O porta-voz do ministério das Relações Exteriores da China, Guo Jiakun, afirmou nesta quarta-feira (21) que “a chamada ‘ameaça chinesa’ não tem fundamento” e declarou que Pequim se opõe “à prática de fazer acusações infundadas e usar a China como pretexto para ganhos egoístas”. 

Jiakun ressaltou que a condução das relações entre países deve respeitar “os propósitos e princípios da Carta das Nações Unidas”.

Questionado pela BBC sobre a leitura chinesa do agravamento das tensões entre Estados Unidos e Europa em torno da Groenlândia, Jiakun afirmou que, independentemente da evolução do cenário internacional, a condução das relações entre países deve respeitar “os propósitos e princípios da Carta das Nações Unidas”.
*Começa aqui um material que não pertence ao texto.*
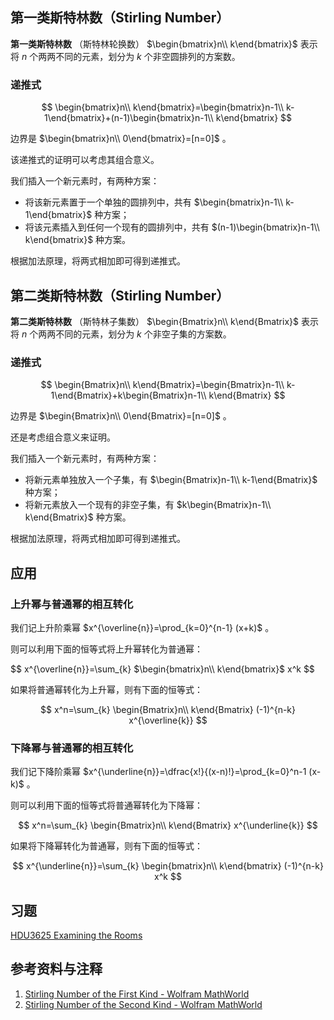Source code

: ## 第一类斯特林数（Stirling Number）

 **第一类斯特林数** （斯特林轮换数） $\begin{bmatrix}n\\ k\end{bmatrix}$ 表示将 $n$ 个两两不同的元素，划分为 $k$ 个非空圆排列的方案数。

### 递推式

$$
\begin{bmatrix}n\\ k\end{bmatrix}=\begin{bmatrix}n-1\\ k-1\end{bmatrix}+(n-1)\begin{bmatrix}n-1\\ k\end{bmatrix}
$$

边界是 $\begin{bmatrix}n\\ 0\end{bmatrix}=[n=0]$ 。

该递推式的证明可以考虑其组合意义。

我们插入一个新元素时，有两种方案：

- 将该新元素置于一个单独的圆排列中，共有 $\begin{bmatrix}n-1\\ k-1\end{bmatrix}$ 种方案；
- 将该元素插入到任何一个现有的圆排列中，共有 $(n-1)\begin{bmatrix}n-1\\ k\end{bmatrix}$ 种方案。

根据加法原理，将两式相加即可得到递推式。

## 第二类斯特林数（Stirling Number）

 **第二类斯特林数** （斯特林子集数） $\begin{Bmatrix}n\\ k\end{Bmatrix}$ 表示将 $n$ 个两两不同的元素，划分为 $k$ 个非空子集的方案数。

### 递推式

$$
\begin{Bmatrix}n\\ k\end{Bmatrix}=\begin{Bmatrix}n-1\\ k-1\end{Bmatrix}+k\begin{Bmatrix}n-1\\ k\end{Bmatrix}
$$

边界是 $\begin{Bmatrix}n\\ 0\end{Bmatrix}=[n=0]$ 。

还是考虑组合意义来证明。

我们插入一个新元素时，有两种方案：

- 将新元素单独放入一个子集，有 $\begin{Bmatrix}n-1\\ k-1\end{Bmatrix}$ 种方案；
- 将新元素放入一个现有的非空子集，有 $k\begin{Bmatrix}n-1\\ k\end{Bmatrix}$ 种方案。

根据加法原理，将两式相加即可得到递推式。

## 应用

### 上升幂与普通幂的相互转化

我们记上升阶乘幂 $x^{\overline{n}}=\prod_{k=0}^{n-1} (x+k)$ 。

则可以利用下面的恒等式将上升幂转化为普通幂：

$$
x^{\overline{n}}=\sum_{k} $\begin{bmatrix}n\\ k\end{bmatrix}$ x^k
$$

如果将普通幂转化为上升幂，则有下面的恒等式：

$$
x^n=\sum_{k} \begin{Bmatrix}n\\ k\end{Bmatrix} (-1)^{n-k} x^{\overline{k}}
$$

### 下降幂与普通幂的相互转化

我们记下降阶乘幂 $x^{\underline{n}}=\dfrac{x!}{(x-n)!}=\prod_{k=0}^n-1 (x-k)$ 。

则可以利用下面的恒等式将普通幂转化为下降幂：

$$
x^n=\sum_{k} \begin{Bmatrix}n\\ k\end{Bmatrix} x^{\underline{k}}
$$

如果将下降幂转化为普通幂，则有下面的恒等式：

$$
x^{\underline{n}}=\sum_{k} \begin{bmatrix}n\\ k\end{bmatrix} (-1)^{n-k} x^k
$$

## 习题

 [HDU3625 Examining the Rooms](http://acm.hdu.edu.cn/showproblem.php?pid=3625) 

## 参考资料与注释

1.  [Stirling Number of the First Kind - Wolfram MathWorld](http://mathworld.wolfram.com/StirlingNumberoftheFirstKind.html) 
2.  [Stirling Number of the Second Kind - Wolfram MathWorld](http://mathworld.wolfram.com/StirlingNumberoftheSecondKind.html) 
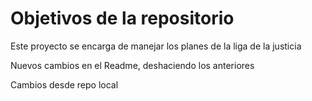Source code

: # Objetivos de la repositorio

Este proyecto se encarga de manejar los planes de la liga de la justicia


Nuevos cambios en el Readme, deshaciendo los anteriores


Cambios desde repo local
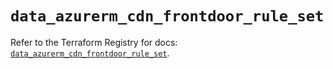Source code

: # `data_azurerm_cdn_frontdoor_rule_set`

Refer to the Terraform Registry for docs: [`data_azurerm_cdn_frontdoor_rule_set`](https://registry.terraform.io/providers/hashicorp/azurerm/4.37.0/docs/data-sources/cdn_frontdoor_rule_set).
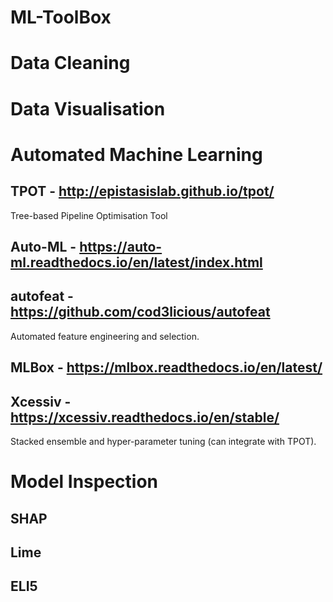 # ML-ToolBox

# Data Cleaning

# Data Visualisation

# Automated Machine Learning

## TPOT - http://epistasislab.github.io/tpot/
Tree-based Pipeline Optimisation Tool

## Auto-ML - https://auto-ml.readthedocs.io/en/latest/index.html

## autofeat - https://github.com/cod3licious/autofeat
Automated feature engineering and selection.


## MLBox - https://mlbox.readthedocs.io/en/latest/

## Xcessiv - https://xcessiv.readthedocs.io/en/stable/
Stacked ensemble and hyper-parameter tuning (can integrate with TPOT).

# Model Inspection

## SHAP

## Lime

## ELI5
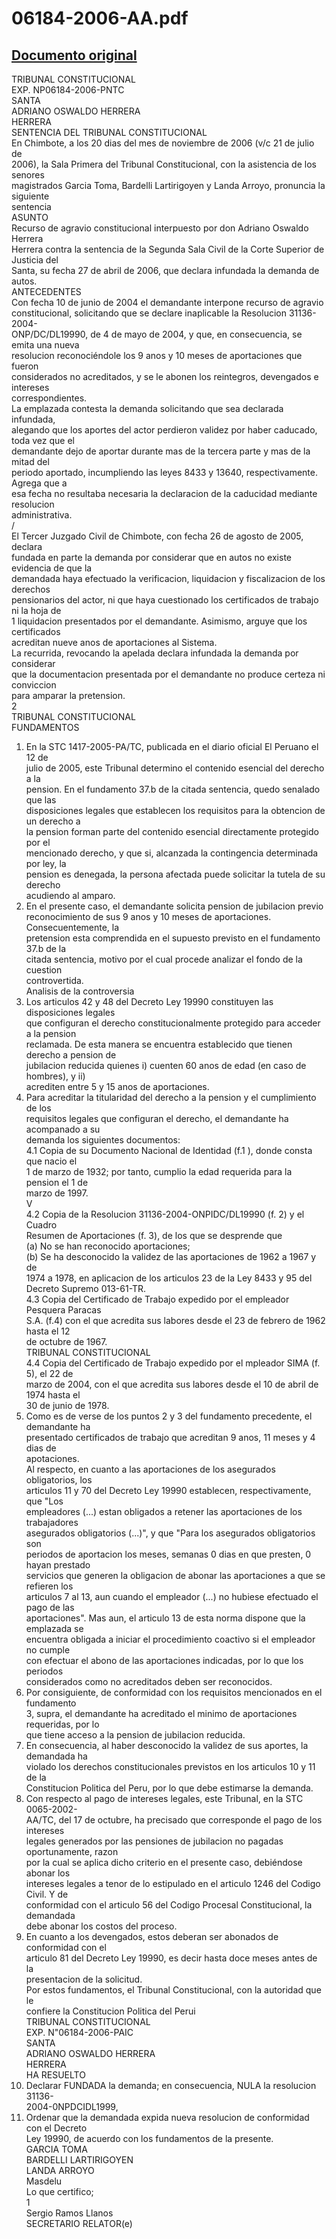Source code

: 
06184-2006-AA.pdf
=================
  
[Documento original](https://tc.gob.pe/jurisprudencia/2007/06184-2006-AA.pdf)  
---  
TRIBUNAL CONSTITUCIONAL  
EXP. NP06184-2006-PNTC  
SANTA  
ADRIANO OSWALDO HERRERA  
HERRERA  
SENTENCIA DEL TRIBUNAL CONSTITUCIONAL  
En Chimbote, a los 20 dias del mes de noviembre de 2006 (v/c 21 de julio de  
2006), la Sala Primera del Tribunal Constitucional, con la asistencia de los senores  
magistrados Garcia Toma, Bardelli Lartirigoyen y Landa Arroyo, pronuncia la siguiente  
sentencia  
ASUNTO  
Recurso de agravio constitucional interpuesto por don Adriano Oswaldo Herrera  
Herrera contra la sentencia de la Segunda Sala Civil de la Corte Superior de Justicia del  
Santa, su fecha 27 de abril de 2006, que declara infundada la demanda de autos.  
ANTECEDENTES  
Con fecha 10 de junio de 2004 el demandante interpone recurso de agravio  
constitucional, solicitando que se declare inaplicable la Resolucion 31136-2004-  
ONP/DC/DL19990, de 4 de mayo de 2004, y que, en consecuencia, se emita una nueva  
resolucion reconociéndole los 9 anos y 10 meses de aportaciones que fueron  
considerados no acreditados, y se le abonen los reintegros, devengados e intereses  
correspondientes.  
La emplazada contesta la demanda solicitando que sea declarada infundada,  
alegando que los aportes del actor perdieron validez por haber caducado, toda vez que el  
demandante dejo de aportar durante mas de la tercera parte y mas de la mitad del  
periodo aportado, incumpliendo las leyes 8433 y 13640, respectivamente. Agrega que a  
esa fecha no resultaba necesaria la declaracion de la caducidad mediante resolucion  
administrativa.  
/  
El Tercer Juzgado Civil de Chimbote, con fecha 26 de agosto de 2005, declara  
fundada en parte la demanda por considerar que en autos no existe evidencia de que la  
demandada haya efectuado la verificacion, liquidacion y fiscalizacion de los derechos  
pensionarios del actor, ni que haya cuestionado los certificados de trabajo ni la hoja de  
1 liquidacion presentados por el demandante. Asimismo, arguye que los certificados  
acreditan nueve anos de aportaciones al Sistema.  
La recurrida, revocando la apelada declara infundada la demanda por considerar  
que la documentacion presentada por el demandante no produce certeza ni conviccion  
para amparar la pretension.  
2  
TRIBUNAL CONSTITUCIONAL  
FUNDAMENTOS  
1. En la STC 1417-2005-PA/TC, publicada en el diario oficial El Peruano el 12 de  
julio de 2005, este Tribunal determino el contenido esencial del derecho a la  
pension. En el fundamento 37.b de la citada sentencia, quedo senalado que las  
disposiciones legales que establecen los requisitos para la obtencion de un derecho a  
la pension forman parte del contenido esencial directamente protegido por el  
mencionado derecho, y que si, alcanzada la contingencia determinada por ley, la  
pension es denegada, la persona afectada puede solicitar la tutela de su derecho  
acudiendo al amparo.  
2. En el presente caso, el demandante solicita pension de jubilacion previo  
reconocimiento de sus 9 anos y 10 meses de aportaciones. Consecuentemente, la  
pretension esta comprendida en el supuesto previsto en el fundamento 37.b de la  
citada sentencia, motivo por el cual procede analizar el fondo de la cuestion  
controvertida.  
Analisis de la controversia  
3. Los articulos 42 y 48 del Decreto Ley 19990 constituyen las disposiciones legales  
que configuran el derecho constitucionalmente protegido para acceder a la pension  
reclamada. De esta manera se encuentra establecido que tienen derecho a pension de  
jubilacion reducida quienes i) cuenten 60 anos de edad (en caso de hombres), y ii)  
acrediten entre 5 y 15 anos de aportaciones.  
4. Para acreditar la titularidad del derecho a la pension y el cumplimiento de los  
requisitos legales que configuran el derecho, el demandante ha acompanado a su  
demanda los siguientes documentos:  
4.1 Copia de su Documento Nacional de Identidad (f.1 ), donde consta que nacio el  
1 de marzo de 1932; por tanto, cumplio la edad requerida para la pension el 1 de  
marzo de 1997.  
V  
4.2 Copia de la Resolucion 31136-2004-ONPIDC/DL19990 (f. 2) y el Cuadro  
Resumen de Aportaciones (f. 3), de los que se desprende que  
(a) No se han reconocido aportaciones;  
(b) Se ha desconocido la validez de las aportaciones de 1962 a 1967 y de  
1974 a 1978, en aplicacion de los articulos 23 de la Ley 8433 y 95 del  
Decreto Supremo 013-61-TR.  
4.3 Copia del Certificado de Trabajo expedido por el empleador Pesquera Paracas  
S.A. (f.4) con el que acredita sus labores desde el 23 de febrero de 1962 hasta el 12  
de octubre de 1967.  
TRIBUNAL CONSTITUCIONAL  
4.4 Copia del Certificado de Trabajo expedido por el mpleador SIMA (f. 5), el 22 de  
marzo de 2004, con el que acredita sus labores desde el 10 de abril de 1974 hasta el  
30 de junio de 1978.  
5. Como es de verse de los puntos 2 y 3 del fundamento precedente, el demandante ha  
presentado certificados de trabajo que acreditan 9 anos, 11 meses y 4 dias de  
apotaciones.  
Al respecto, en cuanto a las aportaciones de los asegurados obligatorios, los  
articulos 11 y 70 del Decreto Ley 19990 establecen, respectivamente, que "Los  
empleadores (...) estan obligados a retener las aportaciones de los trabajadores  
asegurados obligatorios (...)", y que "Para los asegurados obligatorios son  
periodos de aportacion los meses, semanas 0 dias en que presten, 0 hayan prestado  
servicios que generen la obligacion de abonar las aportaciones a que se refieren los  
articulos 7 al 13, aun cuando el empleador (...) no hubiese efectuado el pago de las  
aportaciones". Mas aun, el articulo 13 de esta norma dispone que la emplazada se  
encuentra obligada a iniciar el procedimiento coactivo si el empleador no cumple  
con efectuar el abono de las aportaciones indicadas, por lo que los periodos  
considerados como no acreditados deben ser reconocidos.  
6. Por consiguiente, de conformidad con los requisitos mencionados en el fundamento  
3, supra, el demandante ha acreditado el minimo de aportaciones requeridas, por lo  
que tiene acceso a la pension de jubilacion reducida.  
7. En consecuencia, al haber desconocido la validez de sus aportes, la demandada ha  
violado los derechos constitucionales previstos en los articulos 10 y 11 de la  
Constitucion Politica del Peru, por lo que debe estimarse la demanda.  
8. Con respecto al pago de intereses legales, este Tribunal, en la STC 0065-2002-  
AA/TC, del 17 de octubre, ha precisado que corresponde el pago de los intereses  
legales generados por las pensiones de jubilacion no pagadas oportunamente, razon  
por la cual se aplica dicho criterio en el presente caso, debiéndose abonar los  
intereses legales a tenor de lo estipulado en el articulo 1246 del Codigo Civil. Y de  
conformidad con el articulo 56 del Codigo Procesal Constitucional, la demandada  
debe abonar los costos del proceso.  
9. En cuanto a los devengados, estos deberan ser abonados de conformidad con el  
articulo 81 del Decreto Ley 19990, es decir hasta doce meses antes de la  
presentacion de la solicitud.  
Por estos fundamentos, el Tribunal Constitucional, con la autoridad que le  
confiere la Constitucion Politica del Perui  
TRIBUNAL CONSTITUCIONAL  
EXP. N"06184-2006-PAIC  
SANTA  
ADRIANO OSWALDO HERRERA  
HERRERA  
HA RESUELTO  
1. Declarar FUNDADA la demanda; en consecuencia, NULA la resolucion 31136-  
2004-0NPDCIDL1999,  
2. Ordenar que la demandada expida nueva resolucion de conformidad con el Decreto  
Ley 19990, de acuerdo con los fundamentos de la presente.  
GARCIA TOMA  
BARDELLI LARTIRIGOYEN  
LANDA ARROYO  
Masdelu  
Lo que certifico;  
1  
Sergio Ramos Llanos  
SECRETARIO RELATOR(e)
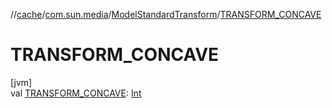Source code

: //[cache](../../../index.md)/[com.sun.media](../index.md)/[ModelStandardTransform](index.md)/[TRANSFORM_CONCAVE](-t-r-a-n-s-f-o-r-m_-c-o-n-c-a-v-e.md)

# TRANSFORM_CONCAVE

[jvm]\
val [TRANSFORM_CONCAVE](-t-r-a-n-s-f-o-r-m_-c-o-n-c-a-v-e.md): [Int](https://kotlinlang.org/api/latest/jvm/stdlib/kotlin/-int/index.html)
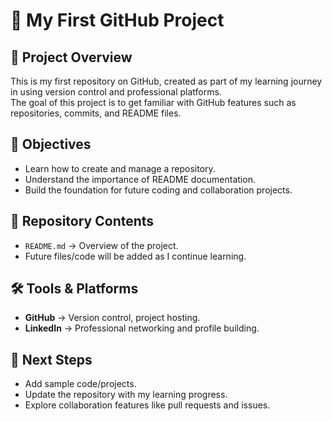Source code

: # 🚀 My First GitHub Project  

## 📌 Project Overview  
This is my first repository on GitHub, created as part of my learning journey in using version control and professional platforms.  
The goal of this project is to get familiar with GitHub features such as repositories, commits, and README files.  

## 🎯 Objectives  
- Learn how to create and manage a repository.  
- Understand the importance of README documentation.  
- Build the foundation for future coding and collaboration projects.  

## 📂 Repository Contents  
- `README.md` → Overview of the project.  
- Future files/code will be added as I continue learning.  

## 🛠️ Tools & Platforms  
- **GitHub** → Version control, project hosting.  
- **LinkedIn** → Professional networking and profile building.  

## 🚀 Next Steps  
- Add sample code/projects.  
- Update the repository with my learning progress.  
- Explore collaboration features like pull requests and issues.
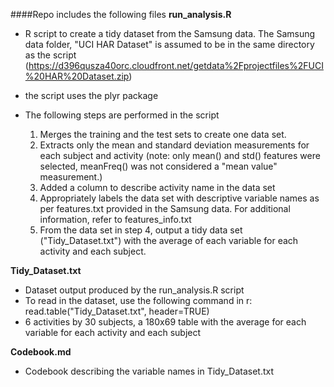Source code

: ####Repo includes the following files
**run_analysis.R** 
- R script to create a tidy dataset from the Samsung data.  The Samsung data folder, "UCI HAR Dataset" is assumed to be in the same directory as the script (https://d396qusza40orc.cloudfront.net/getdata%2Fprojectfiles%2FUCI%20HAR%20Dataset.zip)
- the script uses the plyr package
- The following steps are performed in the script
 
  1. Merges the training and the test sets to create one data set.
  2. Extracts only the mean and standard deviation measurements for each subject and activity (note: only mean() and std() features were selected, meanFreq() was not considered a "mean value" measurement.)
  3. Added a column to describe activity name in the data set
  4. Appropriately labels the data set with descriptive variable names as per features.txt provided in the Samsung data.  For additional information, refer to features_info.txt
  5. From the data set in step 4, output a tidy data set ("Tidy_Dataset.txt") with the average of each variable for each activity and each subject.  

**Tidy_Dataset.txt** 
- Dataset output produced by the run_analysis.R script
- To read in the dataset, use the following command in r:  read.table("Tidy_Dataset.txt", header=TRUE)
- 6 activities by 30 subjects, a 180x69 table with the average for each variable for each activity and each subject

**Codebook.md** 
- Codebook describing the variable names in Tidy_Dataset.txt


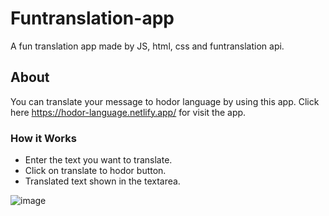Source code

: # Funtranslation-app
A fun translation app made by JS, html, css and funtranslation api.

## About
You can translate your message to hodor language by using this app. Click here https://hodor-language.netlify.app/ for visit the app.

### How it Works
* Enter the text you want to translate.
* Click on translate to hodor button.
* Translated text shown in the textarea. </br>

![image](https://user-images.githubusercontent.com/110299602/208471791-593b0caa-dace-4d95-8f34-ef34c31f4398.png)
O porta-voz afirmou que a China segue uma política externa independente e pacífica, declarou que Pequim “não tem intenção e não competirá por influência com nenhum país” e disse que o país busca manter-se como uma “força positiva e estável” nas relações internacionais.

A reação de Pequim ocorre diante da intensificação, nas últimas semanas, da ofensiva política do governo Trump para anexar a Groenlândia, território semiautônomo sob soberania da Dinamarca.

Trump afirma que os Estados Unidos “precisam” da ilha por razões de segurança nacional, enquanto a OTAN sustenta que China e Rússia não devem ter acesso à economia ou à infraestrutura militar do território.

O secretário-geral da OTAN, Mark Rutte, afirmou em Davos, durante um evento paralelo do Fórum Econômico Mundial, que “vamos garantir que os chineses e os russos não obtenham acesso à economia da Groenlândia nem à Groenlândia do ponto de vista militar”.

Analistas apontam que o avanço do degelo no Ártico tem ampliado o interesse dps Estados Unidos pela região, ao abrir novas rotas marítimas e potencializar a exploração de recursos naturais. 

A Groenlândia, em especial, é citada como área estratégica por concentrar reservas minerais, mas também por sua posição em rotas que, com a retração do gelo, podem reduzir significativamente o tempo de navegação entre a Ásia e a Europa, tornando alguns trajetos mais rápidos do que a rota tradicional pelo Canal de Suez.

É nesse contexto que o governo chinês acusa Washington de agir a partir de interesses próprios ao mobilizar a narrativa de “ameaça chinesa”. 

Segundo Pequim, o uso de acusações infundadas em torno da segurança no Ártico funciona como pretexto para a disputa por vantagens estratégicas e econômicas, sem que a China represente uma ameaça competitiva à região.